A major challenge of an epidemiological approach is related to the quality of evidence with respect to statistics and the accuracy of observations. Measurable changes for a collection exposed to moderately adverse climatic conditions are typically recorded in only a small portion of the collection. Thus, to obtain a statistically significant correlation between exposure conditions and damage, the number of analyzed objects must be large (potentially in the thousands), a scenario which is practically impossible when one considers the degree of precision required and the heterogeneity of collections.

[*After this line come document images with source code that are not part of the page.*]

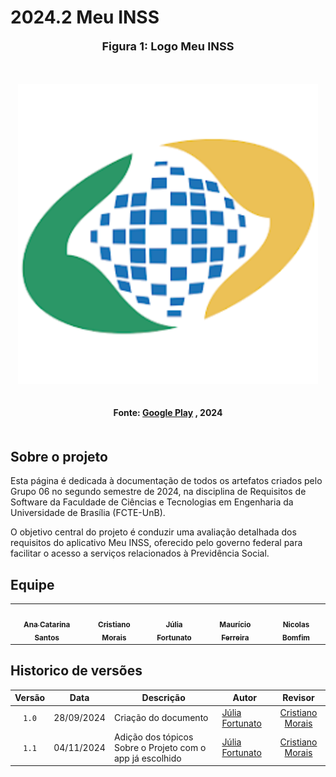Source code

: # 2024.2 Meu INSS

<div align="center">
  <font size="4"><p style="text-align: center; margin-bottom: 50px;"><b>Figura 1: Logo Meu INSS</b></p></font>
</div>

<div align="center">
<img src="./imagens/logoinss.svg" alt="Logo inss" style=" max-width: 100%; height: auto; margin-bottom: 20px;">
</div>
<div align="center">
<p style="text-align: center; margin-bottom: 50px;">
  <b>Fonte: <a href="https://play.google.com/store/apps/details?id=br.gov.dataprev.meuinss&hl=pt_BR">Google Play</a> , 2024</b>
</p>
</div>

## Sobre o projeto
Esta página é dedicada à documentação de todos os artefatos criados pelo Grupo 06 no segundo semestre de 2024, na disciplina de Requisitos de Software da Faculdade de Ciências e Tecnologias em Engenharia da Universidade de Brasília (FCTE-UnB).

O objetivo central do projeto é conduzir uma avaliação detalhada dos requisitos do aplicativo Meu INSS, oferecido pelo governo federal para facilitar o acesso a serviços relacionados à Previdência Social.

## Equipe

<table>
  <tr>
    <td align="center"><a href="http://github.com/an4catarina"><img style="border-radius: 50%;" src="http://github.com/an4catarina.png" width="100px;" alt=""/><br /><sub><b>Ana Catarina Santos</b></sub></a><br/>
    <td align="center"><a href="http://github.com/CristianoMoraiss"><img style="border-radius: 50%;" src="http://github.com/CristianoMoraiss.png" width="100px;" alt=""/><br /><sub><b>Cristiano Morais</b></sub></a><br/><a href="Link git" title="Rocketseat"></a></td>
    <td align="center"><a href="http://github.com/julia-fortunato"><img style="border-radius: 50%;" src="http://github.com/julia-fortunato.png" width="100px;" alt=""/><br /><sub><b>Júlia Fortunato</b></sub></a><br/><a href="Link git" title="Rocketseat"></a></td>
    <td align="center"><a href="https://github.com/mauricio-araujoo"><img style="border-radius: 50%;" src="https://github.com/mauricio-araujoo.png" width="100px;" alt=""/><br/><sub><b>Maurício Ferreira</b></sub></a><br/>
    <td align="center"><a href="http://github.com/nickgehjk"><img style="border-radius: 50%;" src="http://github.com/nickgehjk.png" width="100px;" alt=""/><br><sub><b>Nicolas Bomfim</b></sub></a><br/>
  </tr>
</table>

## Historico de versões

|Versão|Data|Descrição|Autor|Revisor|
|:----:|----|---------|-----|:-------:|
|`1.0`|28/09/2024|Criação do documento|[Júlia Fortunato](https://github.com/julia-fortunato)|[Cristiano Morais](https://github.com/CristianoMoraiss)|
|`1.1`|04/11/2024|Adição dos tópicos Sobre o Projeto com o app já escolhido|[Júlia Fortunato](https://github.com/julia-fortunato)|[Cristiano Morais](https://github.com/CristianoMoraiss)|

There are ways, however, to reduce the necessary sample size. One can make the exposure fluctuations more extreme or decide to populate cohorts with a skewed distribution of those objects thought to represent the most sensitive categories. Since these two methods may not be feasible, sample size can also be reduced by increasing the sensitivity of the assessment method (Druzik and Boersma 2017; Łukomski et al. 2016). In this study, a small set of wooden objects, representative of those found in museum collections, was exposed to gradually increasing RH variations and acoustic emission (AE) was monitored for six objects. The monitoring method was chosen because of its ability to detect small-scale changes with a high level of accuracy and precision in real time, as required by epidemiological methodology.

Study design

Implementing more sustainable climate control strategies requires knowledge of potential damage correlated with environmental fluctuations beyond existing climate conditions. Monitoring micro-cracking development in historic artifacts, during storage or display, is particularly useful when defining the environmental impact of a current climate control strategy on the preservation of an object. It does not, however, provide information about the expected damage when a collection is exposed to more extreme or variable T and RH conditions. Nevertheless, this information is crucial when objects are to be transferred to different museums or galleries, or when a museum considers modification of its climate control methodology.

To address this challenge, an experiment aiming to explore climate-induced change in hygroscopic objects was conducted by the Managing Collections Environments Initiative at the Getty Conservation Institute (GCI). Initiated in May 2016, and extending over one year, this study traced physical change in various historic, non-museum wooden objects subjected to controlled environmental stresses, using physical measurements, photographic documentation, 3D scanning, and AE. The successful design of the research program depended on: the proper selection of objects, their exposure to precisely controlled and easy to interpret climate variations; and the application of monitoring techniques capable of tracing minute changes of objects in real time. This paper will address the results of the AE monitoring.

Selected objects

It was decided to focus on wood, which is common in museum collections and, due to its hygroscopic nature, is susceptible to environmental variations. Climate-induced damage in wood is caused by moisture sorption/desorption combined with a restrained dimensional response as a result of a rigid construction, limiting movement or joining wood elements that have different fiber orientations. Wood can also be internally restrained as moisture diffusion is not instantaneous and, when exposed to lower RH, its outer layers will dry more quickly than the interior (Bratasz 2013).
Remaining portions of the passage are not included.